The Arms Control and Disarmament Agency yesterday responded almost instantly to a State Department spokesman's suggestion, published in yesterday's Washington Post, that State, not the agency, has the leading role in coordinating arms control policy.
Jim Pope, acting public affairs adviser at the ACDA, called The Post yesterday morning on instructions from his superiors to insist that his agency would play the leading role, as the law establishing it said it should.
Noting the State Department spokesman's contention that State "has and will continue to take the lead in this administration, coordinating policy required to prepare for and support the conduct of arms control negotiations," Pope said:
"This statement was not cleared with ACDA, and it is factually inaccurate. The 1961 arms control and disarmament act gives this agency responsibility for preparing and managing U.S. participation in international arms control and disarmament negotiations. This function is exercised under the direction of the president and the secretary of state. Mr.

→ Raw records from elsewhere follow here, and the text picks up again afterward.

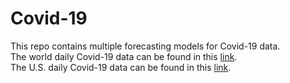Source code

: # Covid-19
This repo contains multiple forecasting models for Covid-19 data.  
The world daily Covid-19 data can be found in this [link](https://covid.ourworldindata.org/data/owid-covid-data.csv).  
The U.S. daily Covid-19 data can be found in this [link](https://raw.githubusercontent.com/nytimes/covid-19-data/master/us-counties.csv).  
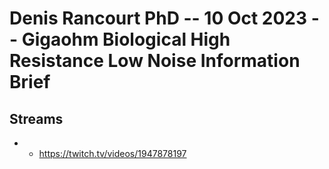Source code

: # Denis Rancourt PhD -- 10 Oct 2023 -- Gigaohm Biological High Resistance Low Noise Information Brief

## Streams
- - https://twitch.tv/videos/1947878197

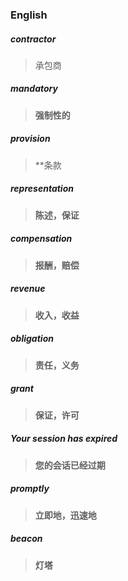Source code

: ### English

##### contractor
>承包商

##### mandatory
>**强制性的**

##### provision
>**条款

##### representation
>**陈述，保证**

##### compensation
>**报酬，赔偿**

##### revenue
>**收入，收益**

##### obligation
>**责任，义务**

##### grant
>**保证，许可**

##### Your session has expired
>**您的会话已经过期**

##### promptly
>**立即地，迅速地**

##### beacon
>**灯塔**

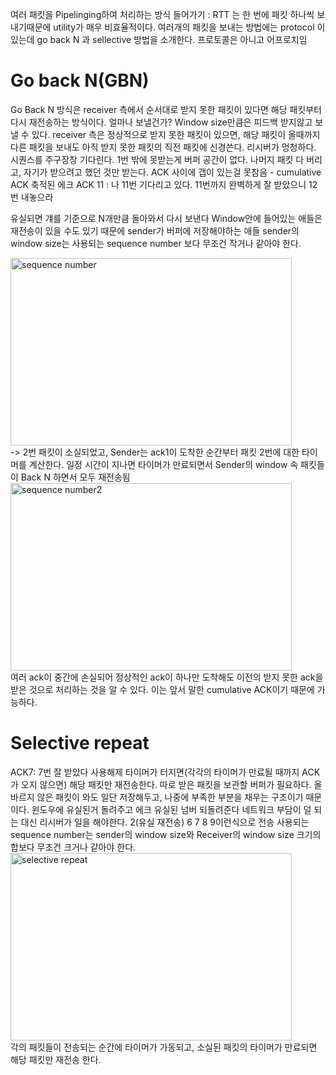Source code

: 여러 패킷을 Pipelinging하여 처리하는 방식
들어가기 : RTT 는 한 번에 패킷 하나씩 보내기때문에 utility가 매우 비효율적이다. 여러개의 패킷을 보내는 방법에는 protocol 이 있는데 go back N 과 sellective 방법을 소개한다.
프로토콜은 아니고 어프로치임

# Go back N(GBN)

Go Back N 방식은 receiver 측에서 순서대로 받지 못한 패킷이 있다면 해당 패킷부터 다시 재전송하는 방식이다.
얼마나 보낼건가? Window size만큼은 피드백 받지않고 보낼 수 있다.
receiver 측은 정상적으로 받지 못한 패킷이 있으면, 해당 패킷이 올때까지 다른 패킷을 보내도 아직 받지 못한 패킷의 직전 패킷에 신경쓴다. 
리시버가 멍청하다. 시퀀스를 주구장창 기다린다. 1번 밖에 못받는게 버퍼 공간이 없다. 
나머지 패킷 다 버리고, 자기가 받으려고 했던 것만 받는다.
ACK 사이에 갭이 있는걸 못참음 - cumulative ACK
축적된 에크 ACK 11 : 나 11번 기다리고 있다. 11번까지 완벽하게 잘 받았으니 12번 내놓으라

유실되면 걔를 기준으로 N개만큼 돌아와서 다시 보낸다
Window안에 들어있는 애들은 재전송이 있을 수도 있기 때문에 sender가 버퍼에 저장해야하는 애들
sender의 window size는 사용되는 sequence number 보다 무조건 작거나 같아야 한다. 

<img src="https://img1.daumcdn.net/thumb/R1280x0/?scode=mtistory2&fname=https%3A%2F%2Fblog.kakaocdn.net%2Fdn%2FSKDCt%2FbtqWx7jblqJ%2FOYueBeDsHSLV4Xo9facDZk%2Fimg.png" width="450px" height="300px" alt="sequence number"></img><br/>
-> 2번 패킷이 소실되었고, Sender는 ack1이 도착한 순간부터 패킷 2번에 대한 타이머를 계산한다.
일정 시간이 지나면 타이머가 만료되면서 Sender의 window 속 패킷들이 Back N 하면서 모두 재전송됨
<img src="https://img1.daumcdn.net/thumb/R1280x0/?scode=mtistory2&fname=https%3A%2F%2Fblog.kakaocdn.net%2Fdn%2FnmFdw%2FbtqWsIjJG9K%2FxlDSdDomIFghe30i0tGkz0%2Fimg.png" width="450px" height="300px" alt="sequence number2"></img><br/>
여러 ack이 중간에 손실되어 정상적인 ack이 하나만 도착해도 이전의 받지 못한 ack을 받은 것으로 처리하는 것을 알 수 있다. 이는 앞서 말한 cumulative ACK이기 때문에 가능하다.

# Selective repeat

ACK7: 7번 잘 받았다 사용해제
타이머가 터지면(각각의 타이머가 만료될 때까지 ACK가 오지 않으면) 해당 패킷만 재전송한다. 따로 받은 패킷을 보관할 버퍼가 필요하다. 
올바르지 않은 패킷이 와도 일단 저장해두고, 나중에 부족한 부분을 채우는 구조이기 때문이다. 
윈도우에 유실된거 돌려주고 에크 유실된 넘버 되돌려준다
네트워크 부담이 덜 되는 대신 리시버가 일을 해야한다. 2(유실 재전송) 6 7 8 9이런식으로 전송
사용되는 sequence number는 sender의 window size와 Receiver의 window size 크기의 합보다 무조건 크거나 같아야 한다. 
<img src="https://img1.daumcdn.net/thumb/R1280x0/?scode=mtistory2&fname=https%3A%2F%2Fblog.kakaocdn.net%2Fdn%2FpD9tV%2FbtqWNciD1Dl%2FKWwR3fr34RSKz3FuDwpPo1%2Fimg.png" width="450px" height="300px" alt="selective repeat"></img><br/>
각의 패킷들이 전송되는 순간에 타이머가 가동되고, 소실된 패킷의 타이머가 만료되면 해당 패킷만 재전송 한다.
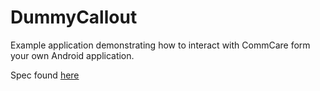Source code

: # DummyCallout
Example application demonstrating how to interact with CommCare form your own Android application.

Spec found [here](https://github.com/dimagi/commcare-android/wiki/Intent-Callout-to-External-Application)

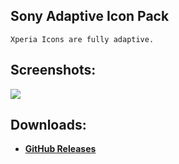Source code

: ## Sony Adaptive Icon Pack
    Xperia Icons are fully adaptive.

## Screenshots:
![](https://1.bp.blogspot.com/-zhZkkmrtcco/XLpFCGgC3uI/AAAAAAAAE84/YRVblnMmJo0X9L3prcmdfTtE23zGjhy3ACLcBGAs/s1600/sony.png)

## Downloads:
- **[GitHub Releases](https://github.com/osmanonurkoc/SonyAdaptive/releases)**
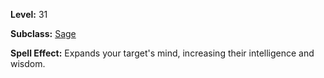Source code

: <!-- TITLE: Spell: Insight -->

**Level:** 31

**Subclass:** [Sage](sage)

**Spell Effect:** Expands your target's mind, increasing their intelligence and wisdom.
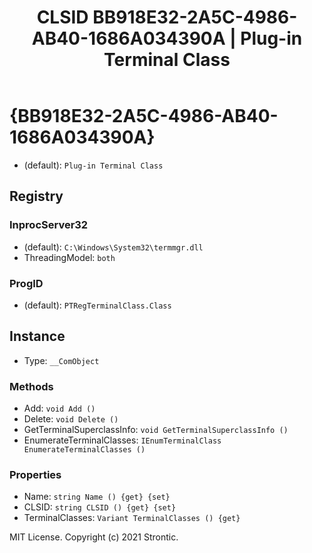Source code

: ﻿---
title: "CLSID BB918E32-2A5C-4986-AB40-1686A034390A | Plug-in Terminal Class"
excerpt: What is COM-Object CLSID BB918E32-2A5C-4986-AB40-1686A034390A?
---

# {BB918E32-2A5C-4986-AB40-1686A034390A}

* (default): `Plug-in Terminal Class`

## Registry


### InprocServer32

* (default): `C:\Windows\System32\termmgr.dll`
* ThreadingModel: `both`

### ProgID

* (default): `PTRegTerminalClass.Class`

## Instance

* Type: `__ComObject`

### Methods

* Add: `void Add ()`
* Delete: `void Delete ()`
* GetTerminalSuperclassInfo: `void GetTerminalSuperclassInfo ()`
* EnumerateTerminalClasses: `IEnumTerminalClass EnumerateTerminalClasses ()`

### Properties

* Name: `string Name () {get} {set} `
* CLSID: `string CLSID () {get} {set} `
* TerminalClasses: `Variant TerminalClasses () {get} `

MIT License. Copyright (c) 2021 Strontic.


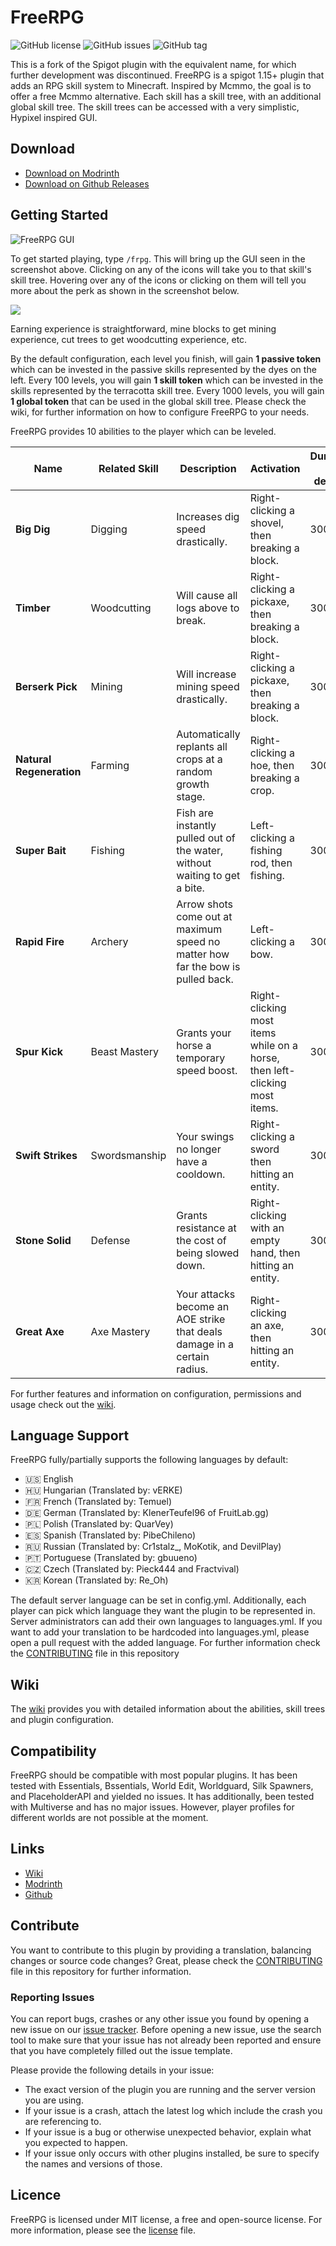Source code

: # FreeRPG

![GitHub license](https://img.shields.io/github/license/AdvancedWipe/Minecraft_FreeRPG_1.16.svg)
![GitHub issues](https://img.shields.io/github/issues/AdvancedWipe/Minecraft_FreeRPG_1.16.svg)
![GitHub tag](https://img.shields.io/github/tag/AdvancedWipe/Minecraft_FreeRPG_1.16.svg)

This is a fork of the Spigot plugin with the equivalent name, for which further development was discontinued. FreeRPG is a spigot 1.15+ plugin that adds an RPG skill system to Minecraft. Inspired by Mcmmo, the
goal is to offer a free Mcmmo alternative. Each skill has a skill tree, with an additional global
skill tree. The skill trees can be accessed with a very simplistic, Hypixel inspired GUI.

## Download

* [Download on Modrinth](https://modrinth.com/plugin/freerpg)
* [Download on Github Releases](https://github.com/AdvancedWipe/Minecraft_FreeRPG_1.16/releases)

## Getting Started

![FreeRPG GUI](https://cdn-raw.modrinth.com/data/m3YFnJQM/images/c896cb6a3921b4687e9a45ba878ebdfff39bab38.png)

To get started playing, type ``/frpg``. This will bring up the GUI seen in the screenshot above.
Clicking on any of the icons will take you to that skill's skill tree. Hovering over any of the
icons or clicking on them will tell you more about the perk as shown in the screenshot below.

![](https://cdn-raw.modrinth.com/data/m3YFnJQM/images/bb28b3843f16076c7c07b5c4d30650a7adc314d1.png)

Earning experience is straightforward, mine blocks to get mining experience, cut trees to get woodcutting
experience, etc.

By the default configuration, each level you finish, will gain **1 passive token** which can be
invested in the passive skills represented by the dyes on the left. Every 100 levels, you will
gain **1 skill token** which can be invested in the skills represented by the terracotta skill tree.
Every 1000 levels, you will gain **1 global token** that can be used in the global skill tree.
Please check the wiki, for further information on how to configure FreeRPG to your needs.

FreeRPG provides 10 abilities to the player which can be leveled.

| Name                     | Related Skill | Description                                                                     | Activation                                                                 | Duration by default |
|--------------------------|---------------|---------------------------------------------------------------------------------|----------------------------------------------------------------------------|---------------------|
| **Big Dig**              | Digging       | Increases dig speed drastically.                                                | Right-clicking a shovel, then breaking a block.                            | 300 sec             |
| **Timber**               | Woodcutting   | Will cause all logs above to break.                                             | Right-clicking a pickaxe, then breaking a block.                           | 300 sec             |
| **Berserk Pick**         | Mining        | Will increase mining speed drastically.                                         | Right-clicking a pickaxe, then breaking a block.                           | 300 sec             |
| **Natural Regeneration** | Farming       | Automatically replants all crops at a random growth stage.                      | Right-clicking a hoe, then breaking a crop.                                | 300 sec             |
| **Super Bait**           | Fishing       | Fish are instantly pulled out of the water, without waiting to get a bite.      | Left-clicking a fishing rod, then fishing.                                 | 300 sec             |
| **Rapid Fire**           | Archery       | Arrow shots come out at maximum speed no matter how far the bow is pulled back. | Left-clicking a bow.                                                       | 300 sec             |
| **Spur Kick**            | Beast Mastery | Grants your horse a temporary speed boost.                                      | Right-clicking most items while on a horse, then left-clicking most items. | 300 sec             |
| **Swift Strikes**        | Swordsmanship | Your swings no longer have a cooldown.                                          | Right-clicking a sword then hitting an entity.                             | 300 sec             |
| **Stone Solid**          | Defense       | Grants resistance at the cost of being slowed down.                             | Right-clicking with an empty hand, then hitting an entity.                 | 300 sec             |
| **Great Axe**            | Axe Mastery   | Your attacks become an AOE strike that deals damage in a certain radius.        | Right-clicking an axe, then hitting an entity.                             | 300 sec             |

For further features and information on configuration, permissions and usage check out
the [wiki](https://github.com/AdvancedWipe/Minecraft_FreeRPG_1.16/wiki).

## Language Support

FreeRPG fully/partially supports the following languages by default:

- 🇺🇸 English
- 🇭🇺 Hungarian (Translated by: vERKE)
- 🇫🇷 French (Translated by: Temuel)
- 🇩🇪 German (Translated by: KlenerTeufel96 of FruitLab.gg)
- 🇵🇱 Polish (Translated by: QuarVey)
- 🇪🇸 Spanish (Translated by: PibeChileno)
- 🇷🇺 Russian (Translated by: Cr1stalz_, MoKotik, and DevilPlay)
- 🇵🇹 Portuguese (Translated by: gbuueno)
- 🇨🇿 Czech (Translated by: Pieck444 and Fractvival)
- 🇰🇷 Korean (Translated by: Re_Oh)

The default server language can be set in config.yml. Additionally, each player can pick which
language they want the plugin to be represented in. Server administrators can add their own
languages to languages.yml. If you want to add your translation to be hardcoded into languages.yml,
please open a pull request with the added language. For further information check the [CONTRIBUTING](https://github.com/AdvancedWipe/Minecraft_FreeRPG_1.16/blob/master/CONTRIBUTING.md) file in this repository

## Wiki

The [wiki](https://github.com/AdvancedWipe/Minecraft_FreeRPG_1.16/wiki) provides you with detailed information about the abilities, skill trees and plugin configuration.

## Compatibility

FreeRPG should be compatible with most popular plugins. It has been tested with Essentials,
Bssentials, World Edit, Worldguard, Silk Spawners, and PlaceholderAPI and yielded no issues. It has
additionally, been tested with Multiverse and has no major issues. However, player profiles for
different worlds are not possible at the moment.

## Links

* [Wiki](https://github.com/AdvancedWipe/Minecraft_FreeRPG_1.16/wiki)
* [Modrinth](https://modrinth.com/plugin/freerpg)
* [Github](https://github.com/AdvancedWipe/Minecraft_FreeRPG_1.16)

## Contribute

You want to contribute to this plugin by providing a translation, balancing changes or source code 
changes? Great, please check the [CONTRIBUTING](https://github.com/AdvancedWipe/Minecraft_FreeRPG_1.16/blob/master/CONTRIBUTING.md) 
file in this repository for further information.

### Reporting Issues

You can report bugs, crashes or any other issue you found by opening a new issue on
our [issue tracker](https://github.com/AdvancedWipe/Minecraft_FreeRPG_1.16/issues). Before opening a
new issue, use the search tool to make sure that your issue has not already been reported and ensure
that you have completely filled out the issue template.

Please provide the following details in your issue:

* The exact version of the plugin you are running and the server version you are using.
* If your issue is a crash, attach the latest log which include the crash you are referencing to.
* If your issue is a bug or otherwise unexpected behavior, explain what you expected to happen.
* If your issue only occurs with other plugins installed, be sure to specify the names and versions
  of those.

## Licence

FreeRPG is licensed under MIT license, a free and open-source license. For more information, please
see the [license](LICENSE) file.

Rostow Eugene V. Rostow, the new ACDA director in his confirmation hearings made clear that he would fulfill his responsibilities in preparing for arms control negotiations in accordance with that statute."
Rostow assumed office at the end of June, and Pope noted that, in the first six months of the Reagan administration, State Department officials tried to assume some of the responsibilities that fall within ACDA's purview.
Richard Burt, the State Department's director of political-military affairs, has been acting as chairman of the interagency group preparing arms control policy.
Pope said the department spokesman's statement indicated that there was a "battle" going on about which the ACDA had been unaware.
"I don't know what they're trying to do," the ACDA spokesman said of State.